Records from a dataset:
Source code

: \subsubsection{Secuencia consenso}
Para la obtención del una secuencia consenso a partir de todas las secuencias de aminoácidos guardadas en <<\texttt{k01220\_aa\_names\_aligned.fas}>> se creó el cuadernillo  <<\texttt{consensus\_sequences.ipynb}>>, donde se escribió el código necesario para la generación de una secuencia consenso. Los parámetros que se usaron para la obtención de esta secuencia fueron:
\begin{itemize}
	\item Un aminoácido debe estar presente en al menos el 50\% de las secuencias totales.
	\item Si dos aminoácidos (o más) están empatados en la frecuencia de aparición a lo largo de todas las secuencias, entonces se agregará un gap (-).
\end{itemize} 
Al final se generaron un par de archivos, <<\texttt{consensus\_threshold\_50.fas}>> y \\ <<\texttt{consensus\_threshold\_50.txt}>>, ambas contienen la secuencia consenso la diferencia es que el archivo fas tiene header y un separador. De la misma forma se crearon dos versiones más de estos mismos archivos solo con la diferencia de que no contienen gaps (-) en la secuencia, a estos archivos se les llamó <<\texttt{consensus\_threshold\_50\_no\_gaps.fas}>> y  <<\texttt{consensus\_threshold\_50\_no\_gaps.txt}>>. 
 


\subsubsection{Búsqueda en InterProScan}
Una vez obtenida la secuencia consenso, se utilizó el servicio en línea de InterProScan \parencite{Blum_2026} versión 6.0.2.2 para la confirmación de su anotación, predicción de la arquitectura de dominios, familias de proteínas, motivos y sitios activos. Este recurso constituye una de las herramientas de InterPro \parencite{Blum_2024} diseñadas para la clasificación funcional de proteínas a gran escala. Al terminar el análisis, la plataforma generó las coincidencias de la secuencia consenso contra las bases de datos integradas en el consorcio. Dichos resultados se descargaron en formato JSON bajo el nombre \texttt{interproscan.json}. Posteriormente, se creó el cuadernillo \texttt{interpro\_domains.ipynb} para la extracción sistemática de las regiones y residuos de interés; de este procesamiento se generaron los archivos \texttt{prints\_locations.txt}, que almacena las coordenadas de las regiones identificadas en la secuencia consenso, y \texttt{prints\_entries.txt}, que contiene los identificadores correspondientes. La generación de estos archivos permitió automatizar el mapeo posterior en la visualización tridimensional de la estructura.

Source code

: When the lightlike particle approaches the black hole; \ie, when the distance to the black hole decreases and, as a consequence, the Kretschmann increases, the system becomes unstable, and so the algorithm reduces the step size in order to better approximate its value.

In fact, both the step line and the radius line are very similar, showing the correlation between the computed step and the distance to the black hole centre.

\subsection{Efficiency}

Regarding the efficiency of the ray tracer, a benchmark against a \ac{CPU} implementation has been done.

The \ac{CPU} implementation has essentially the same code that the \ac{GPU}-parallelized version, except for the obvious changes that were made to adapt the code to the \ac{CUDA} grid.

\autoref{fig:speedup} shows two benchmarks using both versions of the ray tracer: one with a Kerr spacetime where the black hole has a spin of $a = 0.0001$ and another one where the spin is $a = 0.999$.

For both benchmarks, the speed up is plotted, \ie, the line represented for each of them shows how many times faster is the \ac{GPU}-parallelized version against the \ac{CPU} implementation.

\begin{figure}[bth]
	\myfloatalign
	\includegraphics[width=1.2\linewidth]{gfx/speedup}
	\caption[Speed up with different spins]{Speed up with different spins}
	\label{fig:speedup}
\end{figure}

■ **Exercise requirements**: Exactly as they appear above, give the entries again.

■ **Response to the exercise**:
Source code

: \subsubsection{Secuencia consenso}
Para la obtención del una secuencia consenso a partir de todas las secuencias de aminoácidos guardadas en <<\texttt{k01220\_aa\_names\_aligned.fas}>> se creó el cuadernillo  <<\texttt{consensus\_sequences.ipynb}>>, donde se escribió el código necesario para la generación de una secuencia consenso. Los parámetros que se usaron para la obtención de esta secuencia fueron:
\begin{itemize}
	\item Un aminoácido debe estar presente en al menos el 50\% de las secuencias totales.
	\item Si dos aminoácidos (o más) están empatados en la frecuencia de aparición a lo largo de todas las secuencias, entonces se agregará un gap (-).
\end{itemize} 
Al final se generaron un par de archivos, <<\texttt{consensus\_threshold\_50.fas}>> y \\ <<\texttt{consensus\_threshold\_50.txt}>>, ambas contienen la secuencia consenso la diferencia es que el archivo fas tiene header y un separador. De la misma forma se crearon dos versiones más de estos mismos archivos solo con la diferencia de que no contienen gaps (-) en la secuencia, a estos archivos se les llamó <<\texttt{consensus\_threshold\_50\_no\_gaps.fas}>> y  <<\texttt{consensus\_threshold\_50\_no\_gaps.txt}>>. 
 


\subsubsection{Búsqueda en InterProScan}
Una vez obtenida la secuencia consenso, se utilizó el servicio en línea de InterProScan \parencite{Blum_2026} versión 6.0.2.2 para la confirmación de su anotación, predicción de la arquitectura de dominios, familias de proteínas, motivos y sitios activos. Este recurso constituye una de las herramientas de InterPro \parencite{Blum_2024} diseñadas para la clasificación funcional de proteínas a gran escala. Al terminar el análisis, la plataforma generó las coincidencias de la secuencia consenso contra las bases de datos integradas en el consorcio. Dichos resultados se descargaron en formato JSON bajo el nombre \texttt{interproscan.json}. Posteriormente, se creó el cuadernillo \texttt{interpro\_domains.ipynb} para la extracción sistemática de las regiones y residuos de interés; de este procesamiento se generaron los archivos \texttt{prints\_locations.txt}, que almacena las coordenadas de las regiones identificadas en la secuencia consenso, y \texttt{prints\_entries.txt}, que contiene los identificadores correspondientes. La generación de estos archivos permitió automatizar el mapeo posterior en la visualización tridimensional de la estructura.

Source code

: When the lightlike particle approaches the black hole; \ie, when the distance to the black hole decreases and, as a consequence, the Kretschmann increases, the system becomes unstable, and so the algorithm reduces the step size in order to better approximate its value.

In fact, both the step line and the radius line are very similar, showing the correlation between the computed step and the distance to the black hole centre.

\subsection{Efficiency}

Regarding the efficiency of the ray tracer, a benchmark against a \ac{CPU} implementation has been done.

The \ac{CPU} implementation has essentially the same code that the \ac{GPU}-parallelized version, except for the obvious changes that were made to adapt the code to the \ac{CUDA} grid.

\autoref{fig:speedup} shows two benchmarks using both versions of the ray tracer: one with a Kerr spacetime where the black hole has a spin of $a = 0.0001$ and another one where the spin is $a = 0.999$.

For both benchmarks, the speed up is plotted, \ie, the line represented for each of them shows how many times faster is the \ac{GPU}-parallelized version against the \ac{CPU} implementation.

\begin{figure}[bth]
	\myfloatalign
	\includegraphics[width=1.2\linewidth]{gfx/speedup}
	\caption[Speed up with different spins]{Speed up with different spins}
	\label{fig:speedup}
\end{figure}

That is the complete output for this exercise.